(Collected data)

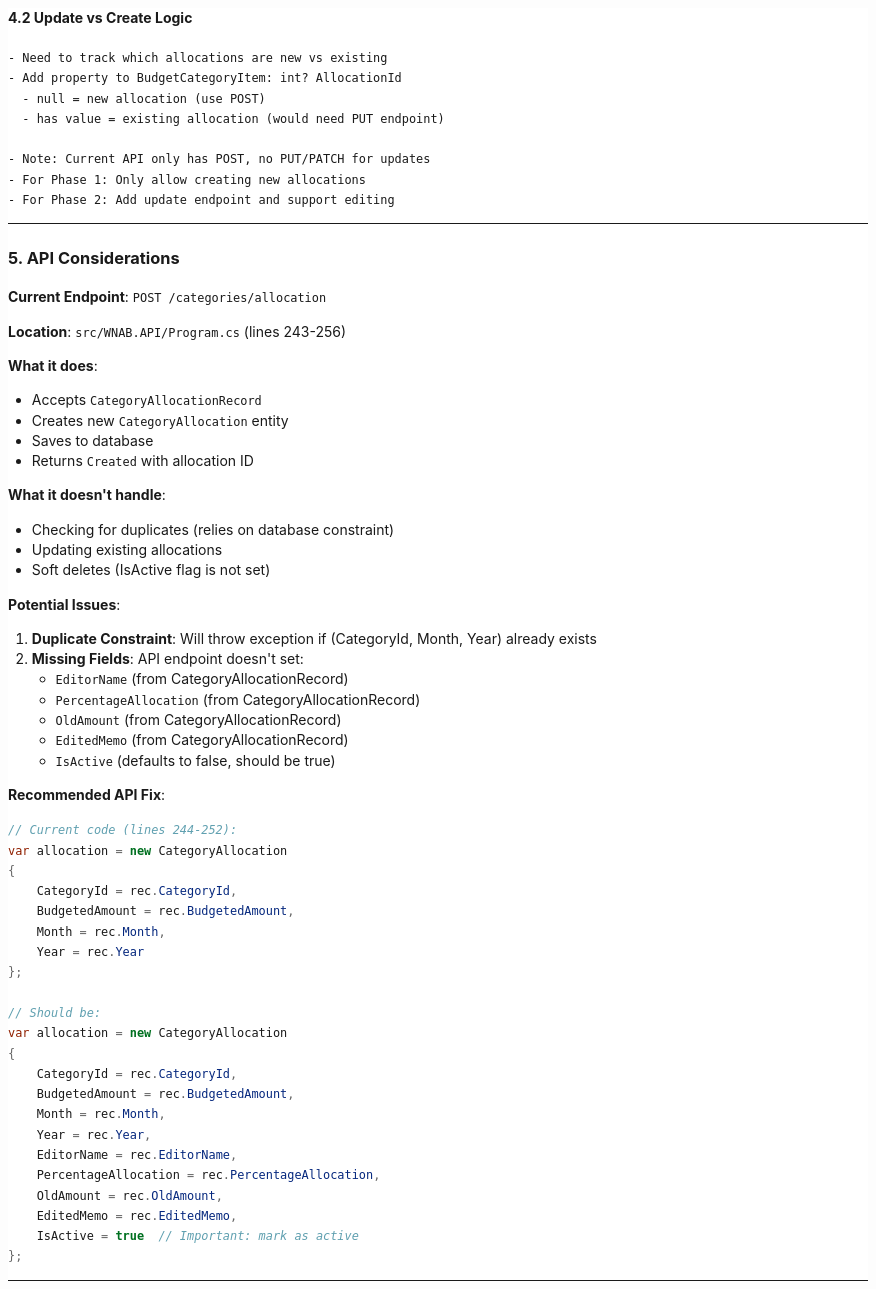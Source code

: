 #### 4.2 Update vs Create Logic
```
- Need to track which allocations are new vs existing
- Add property to BudgetCategoryItem: int? AllocationId
  - null = new allocation (use POST)
  - has value = existing allocation (would need PUT endpoint)

- Note: Current API only has POST, no PUT/PATCH for updates
- For Phase 1: Only allow creating new allocations
- For Phase 2: Add update endpoint and support editing
```

---

### 5. API Considerations

**Current Endpoint**: `POST /categories/allocation`

**Location**: `src/WNAB.API/Program.cs` (lines 243-256)

**What it does**:
- Accepts `CategoryAllocationRecord`
- Creates new `CategoryAllocation` entity
- Saves to database
- Returns `Created` with allocation ID

**What it doesn't handle**:
- Checking for duplicates (relies on database constraint)
- Updating existing allocations
- Soft deletes (IsActive flag is not set)

**Potential Issues**:
1. **Duplicate Constraint**: Will throw exception if (CategoryId, Month, Year) already exists
2. **Missing Fields**: API endpoint doesn't set:
   - `EditorName` (from CategoryAllocationRecord)
   - `PercentageAllocation` (from CategoryAllocationRecord)
   - `OldAmount` (from CategoryAllocationRecord)
   - `EditedMemo` (from CategoryAllocationRecord)
   - `IsActive` (defaults to false, should be true)

**Recommended API Fix**:
```csharp
// Current code (lines 244-252):
var allocation = new CategoryAllocation
{
    CategoryId = rec.CategoryId,
    BudgetedAmount = rec.BudgetedAmount,
    Month = rec.Month,
    Year = rec.Year
};

// Should be:
var allocation = new CategoryAllocation
{
    CategoryId = rec.CategoryId,
    BudgetedAmount = rec.BudgetedAmount,
    Month = rec.Month,
    Year = rec.Year,
    EditorName = rec.EditorName,
    PercentageAllocation = rec.PercentageAllocation,
    OldAmount = rec.OldAmount,
    EditedMemo = rec.EditedMemo,
    IsActive = true  // Important: mark as active
};
```

---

Description of the task: Word for word, write out each of the records, but not the pictures.

Result for this exercise:
Source code

: #### 4.2 Update vs Create Logic
```
- Need to track which allocations are new vs existing
- Add property to BudgetCategoryItem: int? AllocationId
  - null = new allocation (use POST)
  - has value = existing allocation (would need PUT endpoint)

- Note: Current API only has POST, no PUT/PATCH for updates
- For Phase 1: Only allow creating new allocations
- For Phase 2: Add update endpoint and support editing
```

---

### 5. API Considerations

**Current Endpoint**: `POST /categories/allocation`

**Location**: `src/WNAB.API/Program.cs` (lines 243-256)

**What it does**:
- Accepts `CategoryAllocationRecord`
- Creates new `CategoryAllocation` entity
- Saves to database
- Returns `Created` with allocation ID

**What it doesn't handle**:
- Checking for duplicates (relies on database constraint)
- Updating existing allocations
- Soft deletes (IsActive flag is not set)

**Potential Issues**:
1. **Duplicate Constraint**: Will throw exception if (CategoryId, Month, Year) already exists
2. **Missing Fields**: API endpoint doesn't set:
   - `EditorName` (from CategoryAllocationRecord)
   - `PercentageAllocation` (from CategoryAllocationRecord)
   - `OldAmount` (from CategoryAllocationRecord)
   - `EditedMemo` (from CategoryAllocationRecord)
   - `IsActive` (defaults to false, should be true)

**Recommended API Fix**:
```csharp
// Current code (lines 244-252):
var allocation = new CategoryAllocation
{
    CategoryId = rec.CategoryId,
    BudgetedAmount = rec.BudgetedAmount,
    Month = rec.Month,
    Year = rec.Year
};

// Should be:
var allocation = new CategoryAllocation
{
    CategoryId = rec.CategoryId,
    BudgetedAmount = rec.BudgetedAmount,
    Month = rec.Month,
    Year = rec.Year,
    EditorName = rec.EditorName,
    PercentageAllocation = rec.PercentageAllocation,
    OldAmount = rec.OldAmount,
    EditedMemo = rec.EditedMemo,
    IsActive = true  // Important: mark as active
};
```

---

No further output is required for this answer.